TASK DESCRIPTION - Write out, word for word, every line from the one containing "explicitly isomorphic twisted fiber product" through the last line of the records below, both ends included.

MATERIAL TO PROCESS -
-- Opening Marker --
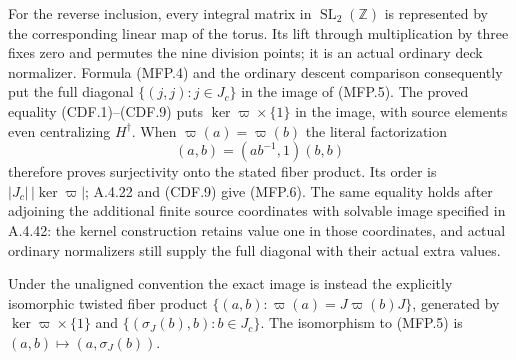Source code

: For the reverse inclusion, every integral matrix in
$\operatorname{SL}_2(\mathbb Z)$ is represented by the corresponding
linear map of the torus.  Its lift through multiplication by three
fixes zero and permutes the nine division points; it is an actual
ordinary deck normalizer.  Formula (MFP.4) and the ordinary descent
comparison consequently put the full diagonal $\{(j,j):j\in J_c\}$
in the image of (MFP.5).  The proved equality (CDF.1)--(CDF.9) puts
$\ker\varpi\times\{1\}$ in the image, with source elements even
centralizing $H^\dagger$.  When $\varpi(a)=\varpi(b)$ the literal
factorization
\[
                   (a,b)=(ab^{-1},1)(b,b)
                                                               \tag{MFP.7}
\]
therefore proves surjectivity onto the stated fiber product.
Its order is $|J_c|\,|\ker\varpi|$; A.4.22 and (CDF.9) give (MFP.6).
The same equality holds after adjoining the additional finite source
coordinates with solvable image specified in A.4.42: the kernel
construction retains value one in those coordinates, and actual
ordinary normalizers still supply the full diagonal with their actual
extra values.

Under the unaligned convention the exact image is instead the
explicitly isomorphic twisted fiber product
$\{(a,b):\varpi(a)=J\varpi(b)J\}$, generated by
$\ker\varpi\times\{1\}$ and
$\{(\sigma_J(b),b):b\in J_c\}$.  The isomorphism to (MFP.5) is
$(a,b)\mapsto(a,\sigma_J(b))$.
-- Closing Marker --
EXERCISE SOLUTION -
explicitly isomorphic twisted fiber product
$\{(a,b):\varpi(a)=J\varpi(b)J\}$, generated by
$\ker\varpi\times\{1\}$ and
$\{(\sigma_J(b),b):b\in J_c\}$.  The isomorphism to (MFP.5) is
$(a,b)\mapsto(a,\sigma_J(b))$.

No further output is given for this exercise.